Recorded data
#####
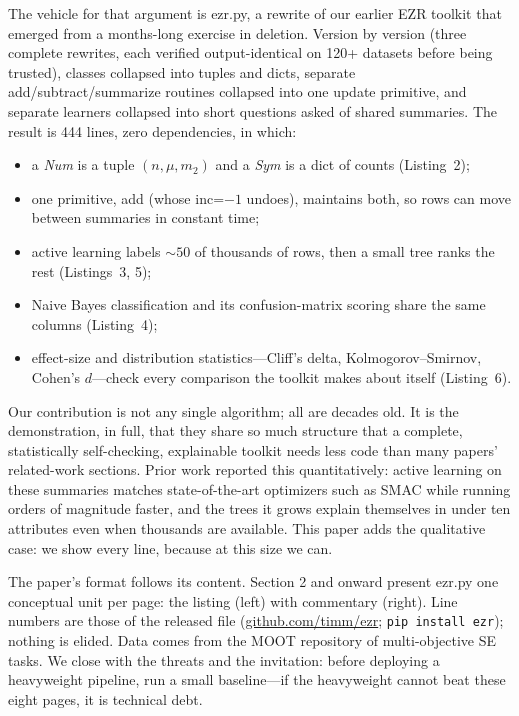 \documentclass[acmsmall,nonacm]{acmart}
\begin{document}
The vehicle for that argument is ezr.py, a rewrite of our
earlier EZR toolkit that emerged from a months-long exercise
in deletion. Version by version (three complete rewrites,
each verified output-identical on 120+ datasets before being
trusted), classes collapsed into tuples and dicts, separate
add/subtract/summarize routines collapsed into one update
primitive, and separate learners collapsed into short
questions asked of shared summaries. The result is 444
lines, zero dependencies, in which:
\begin{itemize}
\item a \emph{Num} is a tuple $(n, \mu, m_2)$ and a
  \emph{Sym} is a dict of counts (Listing~2);
\item one primitive, add (whose inc=$-1$ undoes), maintains
  both, so rows can move between summaries in constant time;
\item active learning labels ${\sim}50$ of thousands of
  rows, then a small tree ranks the rest (Listings~3, 5);
\item Naive Bayes classification and its confusion-matrix
  scoring share the same columns (Listing~4);
\item effect-size and distribution statistics---Cliff's
  delta, Kolmogorov--Smirnov, Cohen's $d$---check every
  comparison the toolkit makes about itself (Listing~6).
\end{itemize}

Our contribution is not any single algorithm; all are
decades old. It is the demonstration, in full, that they
share so much structure that a complete, statistically
self-checking, explainable toolkit needs less code than
many papers' related-work sections. Prior work reported
this quantitatively: active learning on these summaries
matches state-of-the-art optimizers such as SMAC while
running orders of magnitude faster, and the trees it grows
explain themselves in under ten attributes even when
thousands are available. This paper adds the qualitative
case: we show every line, because at this size we can.

The paper's format follows its content. Section 2 and
onward present ezr.py one conceptual unit per page: the
listing (left) with commentary (right). Line numbers are
those of the released file (\url{github.com/timm/ezr};
\texttt{pip install ezr}); nothing is elided. Data comes from the MOOT
repository of multi-objective SE tasks. We close with the
threats and the invitation: before deploying a heavyweight
pipeline, run a small baseline---if the heavyweight cannot
beat these eight pages, it is technical debt.
\end{document}
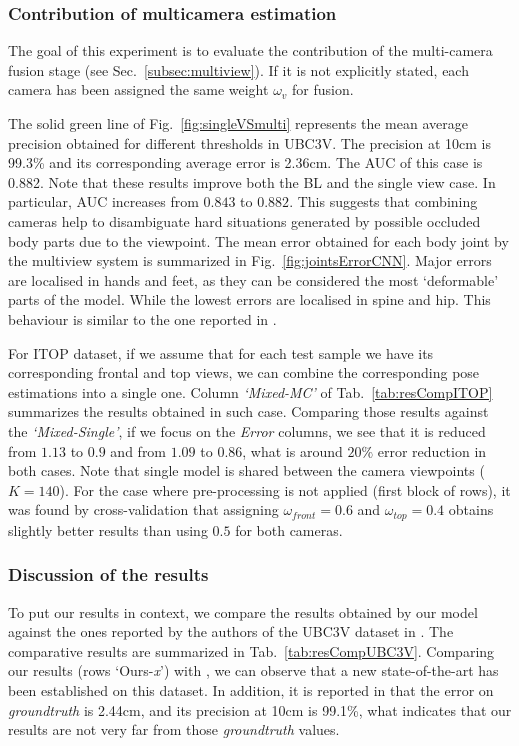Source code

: \documentclass[review,12pt,3p]{elsarticle}
\begin{document}
\subsubsection{Contribution of multicamera estimation}
% 
The goal of this experiment is to evaluate the contribution of the multi-camera fusion stage (see Sec.~\ref{subsec:multiview}). If it is not explicitly stated, each camera has been assigned the same weight $\omega_v$ for fusion.

The solid green line of Fig.~\ref{fig:singleVSmulti} represents the mean average precision obtained for different thresholds in UBC3V. 
The precision at 10cm is 99.3\% and its corresponding average error is 2.36cm. 
The AUC of this case is 0.882.
Note that these results improve both the BL and the single view case. In particular, AUC increases from $0.843$ to $0.882$. This suggests that combining cameras help to disambiguate hard situations generated by possible occluded body parts due to the viewpoint.
%
The mean error obtained for each body joint by the multiview system is summarized in Fig.~\ref{fig:jointsErrorCNN}. Major errors are localised in hands and feet, as they can be considered the most `deformable' parts of the model. While the lowest errors are localised in spine and hip. This behaviour is similar to the one reported in \citep{Shafaei16}.



For ITOP dataset, if we assume that for each test sample we have its corresponding frontal and top views, we can combine the corresponding pose estimations into a single one. Column \textit{`Mixed-MC'} of Tab.~\ref{tab:resCompITOP} summarizes the results obtained in such case. Comparing those results against the \textit{`Mixed-Single'}, if we focus on the \textit{Error} columns, we see that it is reduced from $1.13$ to $0.9$ and from $1.09$ to $0.86$, what is around $20\%$ error reduction in both cases. Note that single model is shared between the camera viewpoints ($K=140$).
%
For the case where pre-processing is not applied (first block of rows), it was found by cross-validation that assigning $\omega_{front}=0.6$ and $\omega_{top}=0.4$ obtains slightly better results than using $0.5$ for both cameras.
 
\subsubsection{Discussion of the results}
%
To put our results in context, we compare the results obtained by our model against the ones reported by the authors of the UBC3V dataset in \citep{Shafaei16}. The comparative results are summarized in Tab.~\ref{tab:resCompUBC3V}. 
Comparing our results (rows `Ours-\textit{x}') with \citep{Shafaei16}, we can observe that a new state-of-the-art has been established on this dataset.
In addition, it is reported in \citep{Shafaei16} that the error on \textit{groundtruth} is 2.44cm, and its precision at 10cm is 99.1\%, what indicates that our results are not very far from those \textit{groundtruth} values.
\end{document}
#####
--- Exercise goal ---
Set down every record exactly as written, but drop the pictures.

--- Your solution ---
 \documentclass[acmsmall,nonacm]{acmart}
\begin{document}
The vehicle for that argument is ezr.py, a rewrite of our
earlier EZR toolkit that emerged from a months-long exercise
in deletion. Version by version (three complete rewrites,
each verified output-identical on 120+ datasets before being
trusted), classes collapsed into tuples and dicts, separate
add/subtract/summarize routines collapsed into one update
primitive, and separate learners collapsed into short
questions asked of shared summaries. The result is 444
lines, zero dependencies, in which:
\begin{itemize}
\item a \emph{Num} is a tuple $(n, \mu, m_2)$ and a
  \emph{Sym} is a dict of counts (Listing~2);
\item one primitive, add (whose inc=$-1$ undoes), maintains
  both, so rows can move between summaries in constant time;
\item active learning labels ${\sim}50$ of thousands of
  rows, then a small tree ranks the rest (Listings~3, 5);
\item Naive Bayes classification and its confusion-matrix
  scoring share the same columns (Listing~4);
\item effect-size and distribution statistics---Cliff's
  delta, Kolmogorov--Smirnov, Cohen's $d$---check every
  comparison the toolkit makes about itself (Listing~6).
\end{itemize}

Our contribution is not any single algorithm; all are
decades old. It is the demonstration, in full, that they
share so much structure that a complete, statistically
self-checking, explainable toolkit needs less code than
many papers' related-work sections. Prior work reported
this quantitatively: active learning on these summaries
matches state-of-the-art optimizers such as SMAC while
running orders of magnitude faster, and the trees it grows
explain themselves in under ten attributes even when
thousands are available. This paper adds the qualitative
case: we show every line, because at this size we can.

The paper's format follows its content. Section 2 and
onward present ezr.py one conceptual unit per page: the
listing (left) with commentary (right). Line numbers are
those of the released file (\url{github.com/timm/ezr};
\texttt{pip install ezr}); nothing is elided. Data comes from the MOOT
repository of multi-objective SE tasks. We close with the
threats and the invitation: before deploying a heavyweight
pipeline, run a small baseline---if the heavyweight cannot
beat these eight pages, it is technical debt.
\end{document}
Source code

: \documentclass[review,12pt,3p]{elsarticle}
\begin{document}
\subsubsection{Contribution of multicamera estimation}
% 
The goal of this experiment is to evaluate the contribution of the multi-camera fusion stage (see Sec.~\ref{subsec:multiview}). If it is not explicitly stated, each camera has been assigned the same weight $\omega_v$ for fusion.

The solid green line of Fig.~\ref{fig:singleVSmulti} represents the mean average precision obtained for different thresholds in UBC3V. 
The precision at 10cm is 99.3\% and its corresponding average error is 2.36cm. 
The AUC of this case is 0.882.
Note that these results improve both the BL and the single view case. In particular, AUC increases from $0.843$ to $0.882$. This suggests that combining cameras help to disambiguate hard situations generated by possible occluded body parts due to the viewpoint.
%
The mean error obtained for each body joint by the multiview system is summarized in Fig.~\ref{fig:jointsErrorCNN}. Major errors are localised in hands and feet, as they can be considered the most `deformable' parts of the model. While the lowest errors are localised in spine and hip. This behaviour is similar to the one reported in \citep{Shafaei16}.



For ITOP dataset, if we assume that for each test sample we have its corresponding frontal and top views, we can combine the corresponding pose estimations into a single one. Column \textit{`Mixed-MC'} of Tab.~\ref{tab:resCompITOP} summarizes the results obtained in such case. Comparing those results against the \textit{`Mixed-Single'}, if we focus on the \textit{Error} columns, we see that it is reduced from $1.13$ to $0.9$ and from $1.09$ to $0.86$, what is around $20\%$ error reduction in both cases. Note that single model is shared between the camera viewpoints ($K=140$).
%
For the case where pre-processing is not applied (first block of rows), it was found by cross-validation that assigning $\omega_{front}=0.6$ and $\omega_{top}=0.4$ obtains slightly better results than using $0.5$ for both cameras.
 
\subsubsection{Discussion of the results}
%
To put our results in context, we compare the results obtained by our model against the ones reported by the authors of the UBC3V dataset in \citep{Shafaei16}. The comparative results are summarized in Tab.~\ref{tab:resCompUBC3V}. 
Comparing our results (rows `Ours-\textit{x}') with \citep{Shafaei16}, we can observe that a new state-of-the-art has been established on this dataset.
In addition, it is reported in \citep{Shafaei16} that the error on \textit{groundtruth} is 2.44cm, and its precision at 10cm is 99.1\%, what indicates that our results are not very far from those \textit{groundtruth} values.
\end{document}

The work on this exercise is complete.